A second shareholder has sued Affymetrix and certain company officials for allegedly improperly backdating stock option grants, according to court documents obtained by BioArray News.
The suit, filed Sept. 13 in the US District Court for the Northern District of California, accuses 12 Affy officials of diverting “hundreds of millions of dollars of corporate assets to themselves via the manipulation of grant dates associated with hundreds of thousands of stock options granted to Affymetrix insiders.”
According to the suit, filed derivatively by Affymetrix shareholder Samuel Powers, Affy officials took advantage of the backdated option grants to sell more than $115.3 million worth of Affymetrix stock “at artificially inflated prices” between 1997 and 2006.
The suit named as defendants CEO and Chairman Stephen Fodor; President Emeritus Sue Siegel; Chief Financial Officer Greg Schiffman; and General Counsel Barbara Caulfield.
Also implicated are Thane Kreiner, Affy’s senior vice president of sales and marketing; Susan Desmond-Hellman, a director and member of the firm’s compensation committee; and Robert Trice, a director and member of the company’s audit committee.

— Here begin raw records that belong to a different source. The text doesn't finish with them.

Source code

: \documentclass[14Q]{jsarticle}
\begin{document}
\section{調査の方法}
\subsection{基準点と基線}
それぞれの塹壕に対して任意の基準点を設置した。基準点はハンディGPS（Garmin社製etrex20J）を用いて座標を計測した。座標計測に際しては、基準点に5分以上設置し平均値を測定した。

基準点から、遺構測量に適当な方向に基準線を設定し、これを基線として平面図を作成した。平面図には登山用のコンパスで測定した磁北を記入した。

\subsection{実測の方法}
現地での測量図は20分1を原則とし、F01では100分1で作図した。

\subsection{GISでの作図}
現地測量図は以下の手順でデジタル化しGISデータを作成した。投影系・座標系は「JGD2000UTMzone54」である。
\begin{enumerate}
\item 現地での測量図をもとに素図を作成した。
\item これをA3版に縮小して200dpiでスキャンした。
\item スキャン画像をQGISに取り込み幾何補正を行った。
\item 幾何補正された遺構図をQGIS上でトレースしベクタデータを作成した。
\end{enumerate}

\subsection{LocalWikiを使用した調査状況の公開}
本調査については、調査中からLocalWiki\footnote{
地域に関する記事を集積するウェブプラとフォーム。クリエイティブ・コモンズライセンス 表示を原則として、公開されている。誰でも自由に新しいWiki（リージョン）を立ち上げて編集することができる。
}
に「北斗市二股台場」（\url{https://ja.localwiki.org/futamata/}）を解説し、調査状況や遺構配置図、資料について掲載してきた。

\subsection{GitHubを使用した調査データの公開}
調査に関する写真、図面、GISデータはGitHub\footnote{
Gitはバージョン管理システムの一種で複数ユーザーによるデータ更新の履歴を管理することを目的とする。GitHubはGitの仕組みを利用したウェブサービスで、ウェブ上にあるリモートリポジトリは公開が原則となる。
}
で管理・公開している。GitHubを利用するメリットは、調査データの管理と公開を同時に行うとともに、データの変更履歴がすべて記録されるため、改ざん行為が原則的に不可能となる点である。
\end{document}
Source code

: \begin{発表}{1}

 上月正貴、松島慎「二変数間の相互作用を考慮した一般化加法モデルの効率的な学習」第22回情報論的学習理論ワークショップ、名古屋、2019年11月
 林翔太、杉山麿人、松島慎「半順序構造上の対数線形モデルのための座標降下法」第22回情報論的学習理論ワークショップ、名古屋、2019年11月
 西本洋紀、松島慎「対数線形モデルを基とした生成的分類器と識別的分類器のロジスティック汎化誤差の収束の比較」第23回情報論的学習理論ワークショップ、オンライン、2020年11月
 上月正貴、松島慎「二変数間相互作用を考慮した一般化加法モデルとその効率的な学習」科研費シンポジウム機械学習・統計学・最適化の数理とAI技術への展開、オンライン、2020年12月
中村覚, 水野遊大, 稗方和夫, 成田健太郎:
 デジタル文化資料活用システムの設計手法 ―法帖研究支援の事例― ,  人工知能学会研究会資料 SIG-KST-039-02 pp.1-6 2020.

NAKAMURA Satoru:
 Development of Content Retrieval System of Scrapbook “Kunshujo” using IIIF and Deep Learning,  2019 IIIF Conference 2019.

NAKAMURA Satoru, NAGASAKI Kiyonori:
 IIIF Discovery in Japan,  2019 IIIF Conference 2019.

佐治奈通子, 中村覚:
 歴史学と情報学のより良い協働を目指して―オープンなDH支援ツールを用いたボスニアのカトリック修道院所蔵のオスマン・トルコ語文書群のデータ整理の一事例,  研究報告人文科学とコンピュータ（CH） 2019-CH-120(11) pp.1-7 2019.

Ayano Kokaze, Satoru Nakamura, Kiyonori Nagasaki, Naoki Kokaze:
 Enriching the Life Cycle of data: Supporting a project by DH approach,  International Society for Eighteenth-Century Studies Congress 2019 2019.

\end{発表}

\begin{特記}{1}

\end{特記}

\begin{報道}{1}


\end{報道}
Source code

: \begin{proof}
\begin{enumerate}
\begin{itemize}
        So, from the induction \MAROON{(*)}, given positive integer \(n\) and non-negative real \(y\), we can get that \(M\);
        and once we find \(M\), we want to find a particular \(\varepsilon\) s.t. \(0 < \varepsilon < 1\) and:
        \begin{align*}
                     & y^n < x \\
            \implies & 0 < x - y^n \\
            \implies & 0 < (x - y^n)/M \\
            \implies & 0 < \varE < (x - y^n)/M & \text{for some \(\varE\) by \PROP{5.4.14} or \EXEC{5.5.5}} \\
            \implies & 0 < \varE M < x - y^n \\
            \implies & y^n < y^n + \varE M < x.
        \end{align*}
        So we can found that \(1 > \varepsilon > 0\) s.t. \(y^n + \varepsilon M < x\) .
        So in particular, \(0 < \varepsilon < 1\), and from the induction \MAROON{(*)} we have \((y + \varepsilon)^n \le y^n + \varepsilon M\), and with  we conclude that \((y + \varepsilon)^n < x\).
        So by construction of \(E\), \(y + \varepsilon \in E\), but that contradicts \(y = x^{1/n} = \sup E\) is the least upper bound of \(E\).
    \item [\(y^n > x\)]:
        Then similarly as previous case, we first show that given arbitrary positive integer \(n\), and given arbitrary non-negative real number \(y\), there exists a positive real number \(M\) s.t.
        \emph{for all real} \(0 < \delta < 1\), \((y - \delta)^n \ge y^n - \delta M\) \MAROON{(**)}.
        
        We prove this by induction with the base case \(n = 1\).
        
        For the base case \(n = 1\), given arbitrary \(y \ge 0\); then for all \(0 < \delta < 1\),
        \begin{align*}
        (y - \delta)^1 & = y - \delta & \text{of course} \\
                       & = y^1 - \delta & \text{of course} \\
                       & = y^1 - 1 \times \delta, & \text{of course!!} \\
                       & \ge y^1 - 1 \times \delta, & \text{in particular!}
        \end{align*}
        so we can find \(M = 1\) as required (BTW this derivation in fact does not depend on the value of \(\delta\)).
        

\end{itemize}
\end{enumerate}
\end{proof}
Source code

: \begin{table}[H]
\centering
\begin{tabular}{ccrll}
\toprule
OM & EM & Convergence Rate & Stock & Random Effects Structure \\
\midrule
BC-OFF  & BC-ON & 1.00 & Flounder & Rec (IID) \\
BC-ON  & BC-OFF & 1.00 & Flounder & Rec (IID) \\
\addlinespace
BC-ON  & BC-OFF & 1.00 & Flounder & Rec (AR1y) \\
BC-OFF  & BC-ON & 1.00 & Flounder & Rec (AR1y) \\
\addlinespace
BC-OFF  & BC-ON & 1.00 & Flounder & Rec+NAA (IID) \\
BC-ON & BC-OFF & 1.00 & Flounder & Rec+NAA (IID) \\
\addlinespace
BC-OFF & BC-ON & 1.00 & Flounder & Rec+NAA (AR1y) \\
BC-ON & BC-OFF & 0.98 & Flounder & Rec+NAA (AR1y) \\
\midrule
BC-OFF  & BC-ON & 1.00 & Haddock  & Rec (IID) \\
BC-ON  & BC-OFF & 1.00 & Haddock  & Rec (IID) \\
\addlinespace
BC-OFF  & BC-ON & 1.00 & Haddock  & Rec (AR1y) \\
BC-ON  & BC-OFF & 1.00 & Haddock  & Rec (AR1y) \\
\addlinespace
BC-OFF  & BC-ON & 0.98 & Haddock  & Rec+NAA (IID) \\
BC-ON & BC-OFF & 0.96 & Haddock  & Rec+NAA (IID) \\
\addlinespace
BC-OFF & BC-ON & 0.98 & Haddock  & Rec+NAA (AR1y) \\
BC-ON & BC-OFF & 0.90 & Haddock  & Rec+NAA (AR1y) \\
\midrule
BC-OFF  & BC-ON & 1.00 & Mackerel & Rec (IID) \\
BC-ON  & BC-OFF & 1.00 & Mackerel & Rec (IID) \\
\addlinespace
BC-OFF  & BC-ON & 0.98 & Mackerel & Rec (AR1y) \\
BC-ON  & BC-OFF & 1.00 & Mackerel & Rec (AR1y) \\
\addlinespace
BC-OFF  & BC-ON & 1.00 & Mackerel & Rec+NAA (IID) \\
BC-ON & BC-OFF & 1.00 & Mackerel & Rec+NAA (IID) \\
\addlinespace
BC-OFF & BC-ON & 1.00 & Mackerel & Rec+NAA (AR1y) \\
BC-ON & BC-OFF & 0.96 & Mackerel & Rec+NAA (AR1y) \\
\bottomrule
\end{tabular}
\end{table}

The case follows a similar suit filed in the same court on Aug. 30 by shareholder Irwin Berkowitz that alleges a similar scheme by Affy officials to backdate grants in order to sell stock at artificially inflated prices (see BAN 9/12/2006).
The Berkowitz suit said 14 officials took part in the activities, including Fodor; Siegel; Caulfield; Schiffman; Head of Product Development Richard Rava; and Company Fellow Kenneth Nussbacher.
Also named in the Berkowitz suit were current board members John Young, David Singer, Vernon Loucks, John Diekman, and Paul Berg, as well as Ronald Verdoon, a former senior transition team member; Edward Hurwitz, a senior advisor until 2002; and Vernon Norviel, general counsel until 2001.
Though the suits allege similar illegal activities, they are not connected, according to an attorney associated with the Berkowitz suit. Eric Zagar, an attorney with Schiffrin and Barroway, which is representing Berkowitz, told BioArray News last week that he is “in contact with the attorneys who filed the Powers action, but so far we are not working together.”
Dollars and Cents
Both the Berkowitz and Powers suits list alleged instances of backdating grants. However, the Powerssuit for the first time alleges that the defendants pocketed proceeds resulting from the backdating.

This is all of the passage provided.